In ACT therapy, the patient or donor immune cells are often genetically engineered to target cancer cells except using patient TIL [10]. After ex vivo expansion, the cells are infused into patients to eliminate cancer cells. Multiple hematologic malignancies, including B-cell acute lymphoblastic leukemia, B-cell non-Hodgkin lymphoma, and multiple myeloma, have been treated by ACT with remarkable clinical efficacy [[11], [12], [13]]. Notably, CAR-T therapy targeting B-lymphocyte antigen CD19 has exhibited unprecedented potency with 50–90% complete response rates for refractory B-cell malignancies in several clinical trials [[14], [15], [16], [17]]. This impressive treatment efficacy has prompted a focus on developing strategies to extend the application of CAR-T cells to other non-hematologic cancers. However, it remains challenging for CAR-T therapy to treat solid tumors due to the immunosuppressive tumor microenvironment, insufficient tumor infiltration of T cells, and tumor antigen heterogeneity [13]. In details, the compact structure of solid tumor contains numerous cell types, such as fibroblasts and immune inhibitory cells [18]. The nitration of the chemokine CCL2 is induced by reactive nitrogen species, resulting in the trapping of T cells in the stroma. Cancer-associated fibroblasts can produce CXCL12 to coat around tumor cells. The protection layer excludes T cells from attacking cancer cells. The tumor vasculature also expresses Fas ligand that induces apoptosis of effector T cells express Fas death receptor [19]. In addition, various immunosuppressive molecules in solid tumors, such as anti-inflammatory cytokines and immune checkpoints, can promptly downregulate the tumoricidal efficacy of T cells and further induce their exhaustion [20]. Furthermore, targeted tumor antigens may only distribute in a portion of tumor cells due to antigen heterogeneity in solid tumors or because cancer cells can evolve to reduce the expression of these antigens. In this case, T cells cannot recognize and eliminate all tumor cells, which eventually leads to tumor recurrences [21]. Current administration of CAR-T cells mainly relies on intravenous injection, which may result in insufficient tumor infiltration. Furthermore, side effects, such as acute kidney injury, bleeding episode, heart arrhythmia, cytokine storm, and neurotoxicity, also compromise the therapeutic outcome and prognosis [22,23].

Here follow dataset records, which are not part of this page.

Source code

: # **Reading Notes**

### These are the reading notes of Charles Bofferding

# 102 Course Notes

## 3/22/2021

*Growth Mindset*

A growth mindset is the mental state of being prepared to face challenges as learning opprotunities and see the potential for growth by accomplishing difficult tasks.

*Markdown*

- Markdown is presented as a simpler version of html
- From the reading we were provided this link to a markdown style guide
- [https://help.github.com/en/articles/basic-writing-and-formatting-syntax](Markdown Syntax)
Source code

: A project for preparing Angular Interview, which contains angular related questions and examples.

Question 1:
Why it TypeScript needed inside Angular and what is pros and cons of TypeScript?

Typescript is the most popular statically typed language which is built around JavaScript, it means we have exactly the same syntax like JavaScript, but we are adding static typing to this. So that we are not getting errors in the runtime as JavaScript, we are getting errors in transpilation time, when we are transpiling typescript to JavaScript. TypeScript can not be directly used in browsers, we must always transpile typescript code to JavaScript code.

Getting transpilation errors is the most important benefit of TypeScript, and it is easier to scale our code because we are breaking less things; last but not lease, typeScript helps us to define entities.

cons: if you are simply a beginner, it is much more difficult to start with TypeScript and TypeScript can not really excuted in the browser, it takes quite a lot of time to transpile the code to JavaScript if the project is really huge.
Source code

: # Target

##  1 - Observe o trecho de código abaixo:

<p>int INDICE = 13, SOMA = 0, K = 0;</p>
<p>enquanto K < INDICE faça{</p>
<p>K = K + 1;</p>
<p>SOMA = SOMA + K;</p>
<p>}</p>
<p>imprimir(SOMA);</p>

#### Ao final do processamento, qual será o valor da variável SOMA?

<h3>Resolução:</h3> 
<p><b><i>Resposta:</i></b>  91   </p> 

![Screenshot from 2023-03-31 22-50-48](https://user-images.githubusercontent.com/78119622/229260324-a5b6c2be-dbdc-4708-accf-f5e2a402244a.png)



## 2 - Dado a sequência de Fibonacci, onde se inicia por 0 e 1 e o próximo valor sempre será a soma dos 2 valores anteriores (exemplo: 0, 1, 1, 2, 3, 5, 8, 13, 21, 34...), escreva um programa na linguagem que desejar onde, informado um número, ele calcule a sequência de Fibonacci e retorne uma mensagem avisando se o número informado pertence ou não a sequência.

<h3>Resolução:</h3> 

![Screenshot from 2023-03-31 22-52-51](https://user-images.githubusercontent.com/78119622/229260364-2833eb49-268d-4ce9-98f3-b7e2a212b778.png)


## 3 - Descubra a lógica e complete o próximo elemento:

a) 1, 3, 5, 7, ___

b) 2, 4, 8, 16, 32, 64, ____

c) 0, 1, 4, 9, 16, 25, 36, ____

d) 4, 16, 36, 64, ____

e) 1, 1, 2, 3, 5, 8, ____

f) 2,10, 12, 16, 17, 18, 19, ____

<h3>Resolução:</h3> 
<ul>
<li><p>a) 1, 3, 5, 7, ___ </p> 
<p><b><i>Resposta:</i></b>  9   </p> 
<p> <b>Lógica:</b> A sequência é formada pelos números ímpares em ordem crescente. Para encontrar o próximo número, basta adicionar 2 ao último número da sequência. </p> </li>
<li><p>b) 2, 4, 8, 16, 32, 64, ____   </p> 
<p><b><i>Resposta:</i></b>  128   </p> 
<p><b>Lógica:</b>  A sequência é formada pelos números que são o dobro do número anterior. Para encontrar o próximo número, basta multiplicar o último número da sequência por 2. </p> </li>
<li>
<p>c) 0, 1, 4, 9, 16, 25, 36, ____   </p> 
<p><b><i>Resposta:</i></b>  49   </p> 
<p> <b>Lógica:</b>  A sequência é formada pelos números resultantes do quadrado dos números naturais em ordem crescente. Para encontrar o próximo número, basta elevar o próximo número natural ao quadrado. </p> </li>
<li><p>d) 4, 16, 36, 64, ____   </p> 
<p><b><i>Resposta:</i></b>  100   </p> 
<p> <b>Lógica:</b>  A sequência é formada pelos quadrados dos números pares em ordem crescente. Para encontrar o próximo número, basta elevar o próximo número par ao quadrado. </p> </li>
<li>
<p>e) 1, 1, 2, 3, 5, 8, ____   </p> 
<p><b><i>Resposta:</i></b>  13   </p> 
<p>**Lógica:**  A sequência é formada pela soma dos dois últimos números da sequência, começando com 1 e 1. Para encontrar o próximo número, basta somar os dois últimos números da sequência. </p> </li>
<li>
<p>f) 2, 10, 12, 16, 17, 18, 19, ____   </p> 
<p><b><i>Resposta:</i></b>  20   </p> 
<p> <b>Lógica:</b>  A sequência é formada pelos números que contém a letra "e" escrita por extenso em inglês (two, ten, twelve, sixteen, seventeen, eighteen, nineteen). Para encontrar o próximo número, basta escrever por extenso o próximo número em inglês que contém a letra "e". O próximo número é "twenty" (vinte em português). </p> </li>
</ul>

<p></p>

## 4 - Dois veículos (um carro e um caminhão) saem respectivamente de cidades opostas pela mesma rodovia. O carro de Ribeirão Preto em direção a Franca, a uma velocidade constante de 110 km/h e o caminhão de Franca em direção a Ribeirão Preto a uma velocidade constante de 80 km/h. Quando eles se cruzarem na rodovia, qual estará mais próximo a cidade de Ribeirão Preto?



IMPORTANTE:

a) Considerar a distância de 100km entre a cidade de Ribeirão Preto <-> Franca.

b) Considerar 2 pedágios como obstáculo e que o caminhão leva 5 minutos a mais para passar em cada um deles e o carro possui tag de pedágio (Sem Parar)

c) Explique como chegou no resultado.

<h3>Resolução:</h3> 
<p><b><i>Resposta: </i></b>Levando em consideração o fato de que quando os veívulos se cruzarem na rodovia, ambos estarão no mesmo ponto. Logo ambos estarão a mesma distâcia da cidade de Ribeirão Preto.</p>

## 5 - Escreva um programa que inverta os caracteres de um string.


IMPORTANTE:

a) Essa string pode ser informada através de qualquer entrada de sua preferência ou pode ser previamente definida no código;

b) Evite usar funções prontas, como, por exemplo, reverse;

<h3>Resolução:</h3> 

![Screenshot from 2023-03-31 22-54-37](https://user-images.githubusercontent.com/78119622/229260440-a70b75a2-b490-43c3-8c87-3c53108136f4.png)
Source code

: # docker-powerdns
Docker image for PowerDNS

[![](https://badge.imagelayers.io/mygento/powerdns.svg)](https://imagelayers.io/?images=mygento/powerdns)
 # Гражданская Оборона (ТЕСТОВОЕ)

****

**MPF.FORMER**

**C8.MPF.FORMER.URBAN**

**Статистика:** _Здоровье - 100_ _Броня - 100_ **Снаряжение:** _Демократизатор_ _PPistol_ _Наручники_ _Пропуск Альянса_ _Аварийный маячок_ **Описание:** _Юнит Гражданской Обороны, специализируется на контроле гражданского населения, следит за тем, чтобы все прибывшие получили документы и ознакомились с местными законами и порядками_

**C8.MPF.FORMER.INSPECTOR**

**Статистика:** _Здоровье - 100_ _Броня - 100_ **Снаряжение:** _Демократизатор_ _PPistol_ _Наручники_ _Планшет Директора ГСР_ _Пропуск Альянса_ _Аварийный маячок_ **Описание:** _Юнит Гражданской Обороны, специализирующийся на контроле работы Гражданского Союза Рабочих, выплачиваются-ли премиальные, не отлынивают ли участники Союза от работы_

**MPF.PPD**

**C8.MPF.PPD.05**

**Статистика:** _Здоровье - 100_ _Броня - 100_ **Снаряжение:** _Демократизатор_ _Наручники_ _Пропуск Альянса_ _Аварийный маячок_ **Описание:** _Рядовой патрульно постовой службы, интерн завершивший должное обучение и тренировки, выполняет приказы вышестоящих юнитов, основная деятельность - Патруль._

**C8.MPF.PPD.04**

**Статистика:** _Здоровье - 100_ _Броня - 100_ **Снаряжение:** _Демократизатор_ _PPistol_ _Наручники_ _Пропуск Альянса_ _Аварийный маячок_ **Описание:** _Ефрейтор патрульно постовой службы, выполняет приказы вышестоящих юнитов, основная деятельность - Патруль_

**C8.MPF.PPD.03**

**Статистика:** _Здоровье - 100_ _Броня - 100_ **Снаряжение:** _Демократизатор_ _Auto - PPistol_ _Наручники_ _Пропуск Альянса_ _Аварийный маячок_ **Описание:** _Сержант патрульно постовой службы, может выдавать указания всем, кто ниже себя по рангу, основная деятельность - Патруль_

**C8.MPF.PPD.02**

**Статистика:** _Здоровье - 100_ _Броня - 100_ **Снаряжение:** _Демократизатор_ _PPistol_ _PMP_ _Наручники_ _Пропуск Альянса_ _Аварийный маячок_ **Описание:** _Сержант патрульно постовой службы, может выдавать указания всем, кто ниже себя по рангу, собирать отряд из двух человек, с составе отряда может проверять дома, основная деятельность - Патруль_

To this end, cell delivery devices, including thin films, microparticles, scaffolds and microneedles have been exploited to enhance the viability and therapeutic efficacy of immune cells, while minimize side effects. The device assists immune cells to reach tumors directly, provides a location for delivered cells to reside, proliferate, and/or perform anti-tumor activities. Immune cells can be released into tumor tissues through active migration in response to the chemokines derived from tumor tissues or simply be released via diffusion with or without the facilitation of device degradation. Such manners can deliver essential amounts of therapeutic cells into tumor tissues within a short period of time or over days, which, to some extent, can improve the infiltration of immune cells into tumor tissues and/or solve the problem of cytokine storm. In addition, cell delivery devices can be loaded with immunomodulating drugs to support immune cells for enhanced proliferation and tumor elimination as well as normalize tumor immunosuppressive microenvironment for long-term preservation of cell bioactivities [24].

In this review, we summarize the devices for delivering diverse cell-based therapeutics (Fig. 1). First, we briefly discuss the design criteria for cell delivery devices such as key device characteristics and main types of device materials. Then, the typical devices that have been applied to cell delivery and cancer immunotherapy, particularly the scaffold, are discussed. Finally, we highlight the perspectives and challenges of cell delivery devices in cancer treatment, including the development of new delivery devices, evaluation of device biocompatibility and immunogenicity, and their applications in combination with other cancer therapies.